Exercise prompt :: Copy exactly the lines from the one containing "The necessity for" through the last line of the records, both included, and nothing more.

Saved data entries
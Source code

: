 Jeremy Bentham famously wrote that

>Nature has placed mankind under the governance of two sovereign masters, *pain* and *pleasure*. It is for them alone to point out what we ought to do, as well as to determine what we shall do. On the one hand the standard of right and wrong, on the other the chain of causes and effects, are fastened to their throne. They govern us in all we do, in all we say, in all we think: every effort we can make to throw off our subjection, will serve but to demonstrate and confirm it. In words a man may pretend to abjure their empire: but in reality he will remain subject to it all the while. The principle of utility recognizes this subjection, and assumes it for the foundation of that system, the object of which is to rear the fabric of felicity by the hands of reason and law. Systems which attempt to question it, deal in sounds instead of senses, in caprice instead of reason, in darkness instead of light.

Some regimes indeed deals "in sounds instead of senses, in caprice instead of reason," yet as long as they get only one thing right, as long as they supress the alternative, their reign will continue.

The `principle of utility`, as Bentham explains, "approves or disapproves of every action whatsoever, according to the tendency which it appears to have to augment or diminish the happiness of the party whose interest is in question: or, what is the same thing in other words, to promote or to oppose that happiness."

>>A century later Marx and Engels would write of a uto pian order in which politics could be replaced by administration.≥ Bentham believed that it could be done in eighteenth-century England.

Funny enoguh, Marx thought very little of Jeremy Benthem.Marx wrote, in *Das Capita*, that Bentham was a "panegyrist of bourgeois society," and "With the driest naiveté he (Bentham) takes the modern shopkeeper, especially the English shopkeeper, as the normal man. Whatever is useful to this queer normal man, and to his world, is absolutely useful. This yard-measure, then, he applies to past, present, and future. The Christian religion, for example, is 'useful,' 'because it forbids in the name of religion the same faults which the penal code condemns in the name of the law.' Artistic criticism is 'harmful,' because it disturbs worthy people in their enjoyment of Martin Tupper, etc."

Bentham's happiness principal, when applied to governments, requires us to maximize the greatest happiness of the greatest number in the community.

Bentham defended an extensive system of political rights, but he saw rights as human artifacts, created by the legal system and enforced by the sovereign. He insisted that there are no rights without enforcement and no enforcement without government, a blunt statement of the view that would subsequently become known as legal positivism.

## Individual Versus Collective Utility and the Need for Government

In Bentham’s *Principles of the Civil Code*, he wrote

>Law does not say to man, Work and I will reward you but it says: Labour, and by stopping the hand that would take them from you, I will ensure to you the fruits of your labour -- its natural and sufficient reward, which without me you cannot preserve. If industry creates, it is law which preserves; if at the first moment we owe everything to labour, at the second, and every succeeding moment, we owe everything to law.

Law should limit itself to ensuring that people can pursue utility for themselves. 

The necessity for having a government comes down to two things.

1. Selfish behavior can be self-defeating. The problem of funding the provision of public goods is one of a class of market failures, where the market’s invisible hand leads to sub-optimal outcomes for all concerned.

Reply to the task ::
The necessity for having a government comes down to two things.

1. Selfish behavior can be self-defeating. The problem of funding the provision of public goods is one of a class of market failures, where the market’s invisible hand leads to sub-optimal outcomes for all concerned.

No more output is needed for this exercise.